I have frozen the India programme at current levels until 2015. Working closely with the Government of India, we will target our support on three of the poorest states. Our programme will change to reflect the importance of the role of the private sector.

Despite the undoubted poverty in India, the Indian Government have nuclear weapons, a space programme and their own programme for foreign aid. What can we do to encourage the Indian Government to spend more money on the things that they should spend money on, rather than on the things that they want?

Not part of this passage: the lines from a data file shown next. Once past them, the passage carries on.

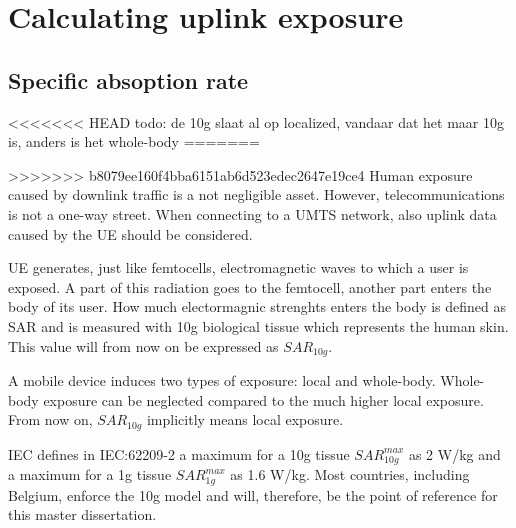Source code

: 



\section{Calculating uplink exposure}
\subsection{Specific absoption rate}
<<<<<<< HEAD
todo: de 10g slaat al op localized, vandaar dat het maar 10g is, anders is het whole-body
=======
\label{sec:sar}

>>>>>>> b8079ee160f4bba6151ab6d523edec2647e19ce4
Human exposure caused by downlink traffic is a not negligible asset. However, telecommunications is not a one-way street. When connecting to a UMTS network, also uplink data caused by the \gls{UE} should be considered.

\gls{UE} generates, just like femtocells, electromagnetic waves to which a user is exposed. A part of this radiation goes to the femtocell, another part enters the body of its user. How much electormagnic strenghts enters the body is defined as \gls{SAR} and is measured with 10g biological tissue which represents the human skin. This value will from now on be expressed as $SAR_{10g}$. 

A mobile device induces two types of exposure: local and whole-body. Whole-body exposure can be neglected compared to the much higher local exposure\cite{j10.1.1_gati2010duality}.  From now on, $SAR_{10g}$ implicitly means local exposure.

\gls{IEC} defines in IEC:62209-2 a maximum for a 10g tissue $SAR^{max}_{10g}$ as 2 W/kg and a maximum for a 1g tissue $SAR^{max}_{1g}$ as 1.6 W/kg. Most countries, including Belgium, enforce the 10g model and will, therefore, be the point of reference for this master dissertation.

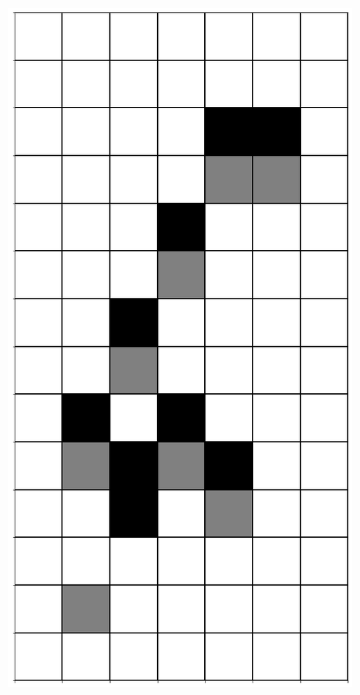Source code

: \documentclass[12pt]{article}
\numberwithin{figure}{section} %
\begin{document}
\begin{figure}[H]
\begin{subfigure}{0.3\textwidth}
     \subcaption{}
   \end{subfigure}
     \begin{subfigure}{0.3\textwidth}
     \centering
     \includegraphics[angle=270,width=\linewidth]{Section4/12.1}
     \subcaption{}
   \end{subfigure}

\end{figure}
\end{document}
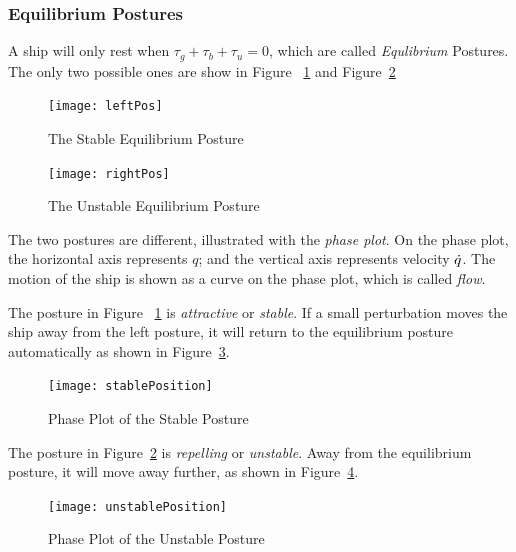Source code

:\subsubsection*{Equilibrium Postures}
A ship will only rest when $\tau_{g}+\tau_{b}+\tau_{u}=0$, which are called \emph{Equlibrium} Postures.
The only two possible ones are show in Figure ~\ref{fig:ShipEqulibriumStable} and Figure~\ref{fig:ShipEqulibriumUnstable}
\begin{figure}[!htbp]
  \begin{center}
     \texttt{[image: leftPos]}
    \caption{The Stable Equilibrium Posture}
    \label{fig:ShipEqulibriumStable}
  \end{center}
\end{figure}

\begin{figure}[!htbp]
  \begin{center}
     \texttt{[image: rightPos]}
    \caption{The Unstable Equilibrium Posture}
    \label{fig:ShipEqulibriumUnstable}
  \end{center}
\end{figure}



The two postures are different, illustrated with the \emph{phase plot}.
On the phase plot, the horizontal axis represents  $q$; and the vertical axis represents velocity $\dot{q}$. 
The motion of the ship is shown as a curve on the phase plot, which is called \emph{flow}.

The posture in Figure ~\ref{fig:ShipEqulibriumStable} is \emph{attractive} or \emph{stable}.
If a small perturbation moves the ship away from the left posture, it will return to the equilibrium posture automatically as shown in Figure~\ref{fig:StablePosture}.
\begin{figure}[!htbp]
  \begin{center}
      \texttt{[image: stablePosition]}
    \caption{Phase Plot of the Stable Posture}
    \label{fig:StablePosture}
  \end{center}
\end{figure}


The  posture in Figure~\ref{fig:ShipEqulibriumUnstable} is \emph{repelling} or \emph{unstable}.
Away from the equilibrium posture, it will move away further, as shown in Figure~\ref{fig:unStablePosture}.

\begin{figure}[!htbp]
  \begin{center}
      \texttt{[image: unstablePosition]}
    \caption{Phase Plot of the Unstable Posture}
    \label{fig:unStablePosture}
  \end{center}
\end{figure}



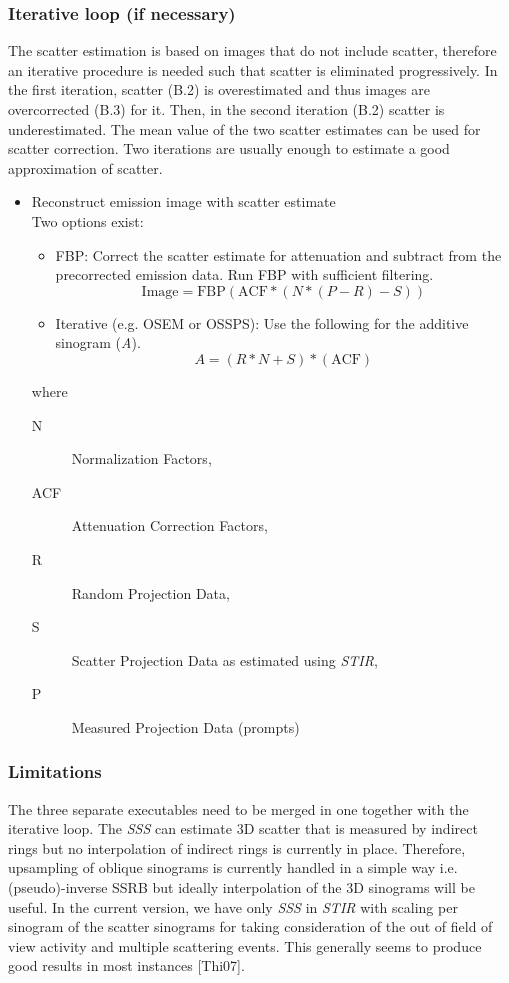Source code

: \documentclass{article}
\begin{document}
\subsubsection{Iterative loop (if necessary)}
The scatter estimation is based on images that do not include scatter, therefore an iterative procedure
is needed such that scatter is eliminated progressively. In the first iteration, scatter (B.2) is
overestimated and thus images are overcorrected (B.3) for it. Then, in the second iteration (B.2) scatter
is underestimated. The mean value of the two scatter estimates can be used for scatter correction. Two
iterations are usually enough to estimate a good approximation of scatter.

\begin{itemize}
\item Reconstruct emission image with scatter estimate\\
Two options exist:
\begin{itemize}
\item	FBP: Correct the scatter estimate for attenuation and subtract from the precorrected emission data. 
Run FBP with sufficient filtering.
   \[\mathrm{Image} = \mathrm{FBP}\left(\mathrm{ACF}*(N*(P-R)-S)\right) \]
\item Iterative (e.g. OSEM or OSSPS): Use the following for the additive sinogram (\textit{A}).
    \[A=(R*N+S)*(\mathrm{ACF})  \]
\end{itemize}
where
  \begin{description}
   \item[N] Normalization Factors, 
   \item[ACF] Attenuation Correction Factors,
   \item[R] Random Projection Data,
   \item[S] Scatter Projection Data as estimated using  \textit{STIR},
   \item[P] Measured Projection Data (prompts)
  \end{description}
\end{itemize}

\subsubsection{Limitations}
The three separate executables need to be merged in one together with the iterative loop. The
\textit{SSS} can estimate 3D scatter that is measured by indirect rings but no interpolation of indirect
rings is currently in place. Therefore, upsampling of oblique sinograms is currently handled in a simple
way i.e. (pseudo)-inverse SSRB but ideally interpolation of the 3D sinograms will be useful. In the
current version, we have only \textit{SSS} in \textit{STIR} with scaling per sinogram of the scatter
sinograms for taking consideration of the out of field of view activity and multiple scattering
events. This generally seems to produce good results in most instances [Thi07].
\end{document}
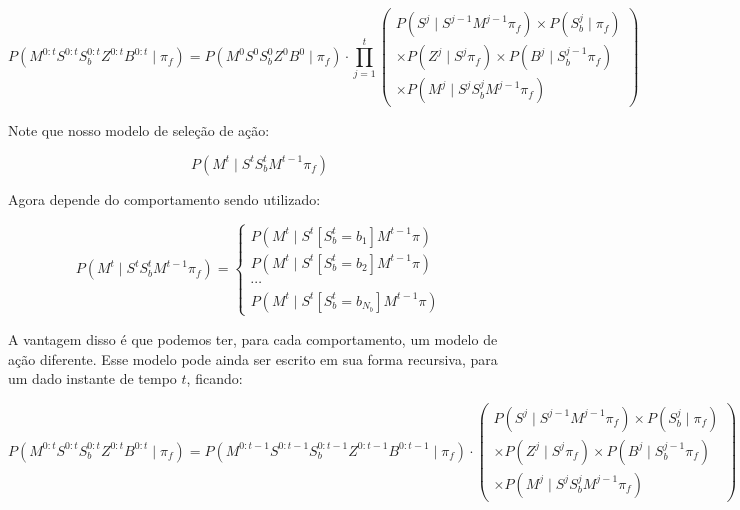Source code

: \begin{equation}
        P \left( M^{0: t} S^{0: t} S_b^{0: t} Z^{0: t} B^{0: t} \mid \pi_f \right) = P \left( M^0 S^0 S_b^0 Z^0 B^0 \mid \pi_f \right) \cdot \prod\limits_{j =1}^{t} 
        \left(
            \begin{array}{l}
                P \left( S^j \mid S^{j -1} M^{j -1} \pi_f \right) \times P \left( S_b^j \mid \pi_f \right) \\
                \times P \left( Z^j \mid S^j \pi_f \right) \times P \left( B^j \mid S_b^{j-1} \pi_f \right) \\
                \times P \left( M^j \mid S^j S_b^j M^{j -1} \pi_f \right)
            \end{array}
        \right)
\end{equation}


Note que nosso modelo de seleção de ação:

\begin{equation}
	P \left( M^t \mid S^t S_b^t M^{t-1} \pi_f \right)
\end{equation}

Agora depende do comportamento sendo utilizado:

\begin{equation}
    P \left( M^t \mid S^t S_b^t M^{t-1} \pi_f \right) = 
        \left\{
            \begin{array}{l}
                P \left( M^t \mid S^t \left[ S_b^t=b_1 \right] M^{t-1} \pi \right) \\
                P \left( M^t \mid S^t \left[ S_b^t=b_2 \right] M^{t-1} \pi \right) \\
                \cdots \\
                P \left( M^t \mid S^t \left[ S_b^t=b_{N_b} \right] M^{t-1} \pi \right)
            \end{array}
        \right.
\end{equation}

A vantagem disso é que podemos ter, para cada comportamento, um modelo de ação diferente. Esse modelo pode ainda ser escrito em sua forma recursiva, para um dado instante de tempo $ t $, ficando:

\begin{equation}
        P \left( M^{0: t} S^{0: t} S_b^{0: t} Z^{0: t} B^{0: t} \mid \pi_f \right) = P \left( M^{0: t-1} S^{0: t-1} S_b^{0: t-1} Z^{0: t-1} B^{0: t-1} \mid \pi_f \right) \cdot 
        \left(
            \begin{array}{l}
                P \left( S^j \mid S^{j -1} M^{j -1} \pi_f \right) \times P \left( S_b^j \mid \pi_f \right) \\
                \times P \left( Z^j \mid S^j \pi_f \right) \times P \left( B^j \mid S_b^{j-1} \pi_f \right) \\
                \times P \left( M^j \mid S^j S_b^j M^{j -1} \pi_f \right)
            \end{array}
        \right)
\end{equation}

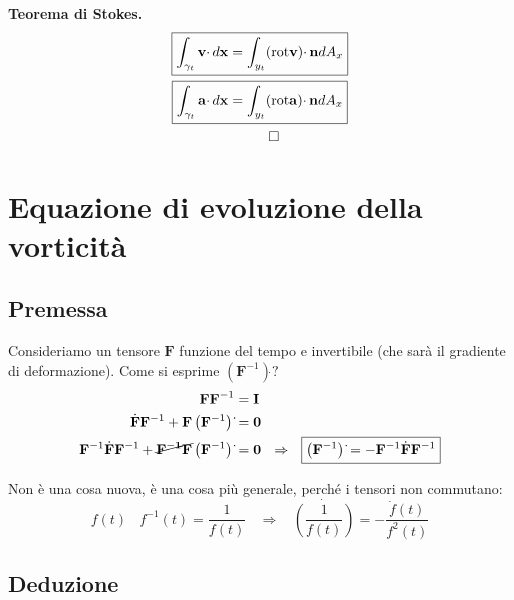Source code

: \documentclass[10pt,a4paper,twoside]{book}
\begin{document}
\textbf{Teorema di Stokes.}
\begin{gather*}
\boxed{\int _{\gamma _{t}}\mathbf{v} \cdotp d\mathbf{x} =\int _{y_{t}}(\mathrm{rot}\mathbf{v}) \cdotp \mathbf{n} dA_{x}}\\
\boxed{\int _{\gamma _{t}}\mathbf{a} \cdotp d\mathbf{x} =\int _{y_{t}}(\mathrm{rot}\mathbf{a}) \cdotp \mathbf{n} dA_{x}}\\
\qed 
\end{gather*}
\section{Equazione di evoluzione della vorticità}
\subsection{Premessa}

Consideriamo un tensore $\mathbf{F}$ funzione del tempo e invertibile (che sarà il gradiente di deformazione). Come si esprime $\left(\mathbf{F}^{-1}\right)\dot{}$$?$
\begin{equation*}
\begin{aligned}
\mathbf{FF}^{-1} & =\mathbf{I}\\
\dot{\mathbf{F}}\mathbf{F}^{-1} +\mathbf{F}\left(\mathbf{F}^{-1}\right)\dot{} & =\mathbf{0}\\
\mathbf{F}^{-1}\dot{\mathbf{F}}\mathbf{F}^{-1} +\cancel{\mathbf{F^{-1} F}}\left(\mathbf{F}^{-1}\right)\dot{} & =\mathbf{0} \ \ \Rightarrow \ \ \boxed{\left(\mathbf{F}^{-1}\right)\dot{} =-\mathbf{F}^{-1}\dot{\mathbf{F}}\mathbf{F}^{-1}}
\end{aligned}
\end{equation*}
\begin{oss}
Non è una cosa nuova, è una cosa più generale, perché i tensori non commutano:
\begin{equation*}
f( t) \ \ \ \ f^{-1}( t) =\frac{1}{f( t)} \ \ \ \ \Rightarrow \ \ \ \ \dot{\left(\frac{1}{f( t)}\right)} =-\frac{\dot{f}( t)}{f^{2}( t)}
\end{equation*}
\end{oss}
\subsection{Deduzione}
\end{document}

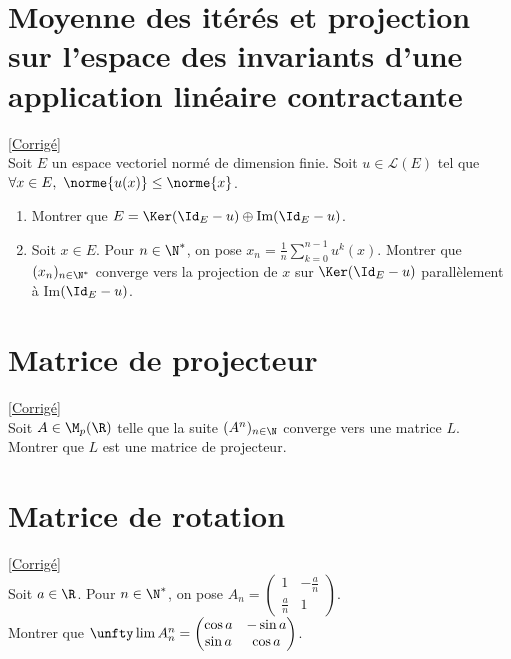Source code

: \documentclass{book}
\begin{document}
	\section{Moyenne des itérés et projection sur l'espace des invariants d'une application linéaire contractante}
	\textcolor{blue}{\hyperref[sec:moyenne-des-iteres-et-projection-sur-lespace-des-invariants-dune-application-lineaire-contractante]{[Corrigé]}}\\
	\label{Moyenne des itérés et projection sur l'espace des invariants d'une application linéaire contractante}
	Soit $E$ un espace vectoriel normé de dimension finie. Soit $u\in \mathcal L(E)$ tel que $\forall x\in E,\ \norme{u(x)}\leq \norme{x}$.
	\begin{enumerate}
		\item Montrer que $E=\Ker(\Id_E-u)\oplus\text{Im}(\Id_E-u)$.
		\item Soit $x\in E$. Pour $n\in \N^*$, on pose $x_n=\displaystyle\frac{1}{n}\sum_{k=0}^{n-1}u^k(x)$. Montrer que $(x_n)_{n\in \N^*}$ converge vers la projection de $x$ sur $\Ker(\Id_E-u)$ parallèlement à Im$(\Id_E-u)$.
	\end{enumerate}
	
	\section{Matrice de projecteur}
	\textcolor{blue}{\hyperref[sec:matrice-de-projecteur]{[Corrigé]}}\\
	\label{Matrice de projecteur}
	Soit $A\in \M_p(\R)$ telle que la suite $(A^n)_{n\in \N}$ converge vers une matrice $L$. Montrer que $L$ est une matrice de projecteur.
	
	\section{Matrice de rotation}
	\textcolor{blue}{\hyperref[sec:matrice-de-rotation]{[Corrigé]}}\\
	\label{Matrice de rotation}
	Soit $a\in \R$. Pour $n\in \N^*$, on pose $A_n=
	\begin{pmatrix}
		1&\displaystyle-\frac{a}{n}\\
		\displaystyle\frac{a}{n}&1
	\end{pmatrix}$.\\
	Montrer que $\unfty\lim A_n^n=
	\begin{pmatrix}
		\cos a&-\sin a\\
		\sin a&\cos a
	\end{pmatrix}$.
	
\end{document}

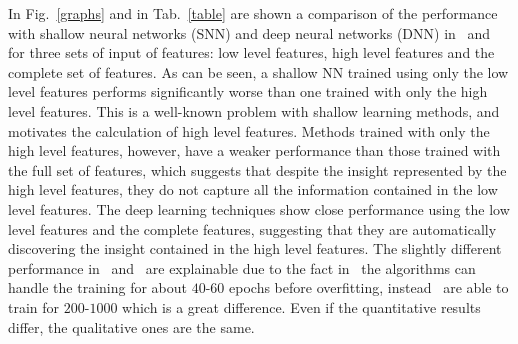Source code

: In Fig.~\ref{graphs} and in Tab.~\ref{table} are shown a comparison of the
performance with shallow neural networks (SNN) and deep neural networks
(DNN) in~\cite{paper} and~\cite{gaia} for three sets of input of features:
low level features, high level features and the complete set of features.
As can be seen, a shallow NN trained using only the low level features
performs significantly worse than one trained with only the high level
features. This is a well-known problem with shallow learning methods, and
motivates the calculation of high level features. Methods trained with only
the high level features, however, have a weaker performance than those
trained with the full set of features, which suggests that despite the
insight represented by the high level features, they do not capture all
the information contained in the low level features. The deep learning
techniques show close performance using the low level features
and the complete features, suggesting that they are automatically
discovering the insight contained in the high level features. The slightly
different performance in~\cite{paper} and~\cite{gaia} are explainable due
to the fact in~\cite{gaia} the algorithms can handle the training for
about $40$-$60$ epochs before overfitting, instead~\cite{paper} are able
to train for $200$-$1000$ which is a great difference. Even if the
quantitative results differ, the qualitative ones are the same.
\begin{table}
 \centering
  \\
 \caption{}
 \label{table}
\end{table}

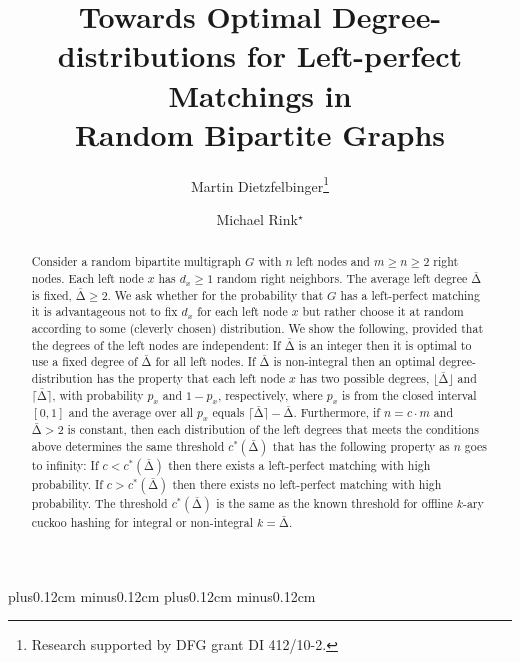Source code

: \let\accentvec\vec \documentclass{llncs}
\newcommand{\degr}{\ensuremath{d}}
\newcommand{\keys}{\ensuremath{n}}
\newcommand{\cells}{\ensuremath{m}}
\newcommand{\mean}{{\mathrm{\scriptstyle\Delta}}}
\newcommand{\Amean}{\bar{\mean}}
\newcommand{\floor}[1]{\ensuremath{\lfloor #1\rfloor}}
\newcommand{\ceil}[1]{\ensuremath{\lceil #1\rceil}}
\newcommand{\graph}{\ensuremath{G}}
\begin{document}
  plus0.12cm minus0.12cm
  plus0.12cm minus0.12cm

\title{Towards Optimal Degree-distributions for Left-perfect Matchings in\texorpdfstring{\\}{}Random Bipartite Graphs}
\author{Martin Dietzfelbinger\thanks{Research supported by DFG grant DI 412/10-2.} \and Michael Rink$^{\star}$}


\maketitle
\begin{abstract}
\vspace{-0.4cm}
Consider a random bipartite multigraph $\graph$ with $\keys$ left nodes and $\cells \geq \keys\geq2$
right nodes. Each left node $x$ has $\degr_x\geq1$ random right neighbors.
The average left degree $\Amean$ is fixed, $\Amean\geq2$.
We ask whether for the probability that $\graph$ has a left-perfect matching
it is advantageous not to fix $\degr_x$ for each left node $x$ but rather choose it
at random according to some (cleverly chosen) distribution. We show the following,
provided that the degrees of the left nodes are independent: 
If $\Amean$ is an integer then it is optimal to use a fixed degree of $\Amean$ for all left nodes.
If $\Amean$ is non-integral then an optimal degree-distribution has the property that
each left node $x$ has two possible degrees, $\floor{\Amean}$ and $\ceil{\Amean}$,
with probability $p_x$ and $1-p_x$, respectively, where $p_x$ is from the closed interval~$[0,1]$
and the average over all $p_x$ equals $\ceil{\Amean}-\Amean$.
Furthermore, if $\keys=c\cdot \cells$ and $\Amean>2$ is constant,
then each distribution of the left degrees that meets the conditions above determines the same
threshold $c^*(\Amean)$ that has the following property as $\keys$ goes to infinity:
If $c<c^*(\Amean)$ then there exists a left-perfect matching with high probability.
If $c>c^*(\Amean)$ then there exists no left-perfect matching with high probability.
The threshold $c^*(\Amean)$ is the same as the known threshold for offline $k$-ary cuckoo hashing
for integral or non-integral $k=\Amean$.
\vspace{-0.1cm}
\end{abstract}
\end{document}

My hon. Friend is right to ask whether India has reached the point where we should end our development programme. Our judgment is that we are not there yet. As she said, India has more poor people than the whole of sub-Saharan Africa. It also has the biggest Government-led pro-poor, anti-poverty programme anywhere in the world, and through our programme, we are strongly encouraging more of the same.

Will the Secretary of State outline what representations he has received from the Indian Government about his plans to spend 50% of DFID money on the private sector? Is that an aspiration only for India, or is it for other developing countries too?

As the hon. Gentleman will know, the nature of development is to try to move countries off welfare development on to pro-poor, private sector investment, as that is something that helps poor people to lift themselves out of poverty. The decisions on the Indian programme were made in close consultation with the Indian Government, and take account of our priorities and theirs as well.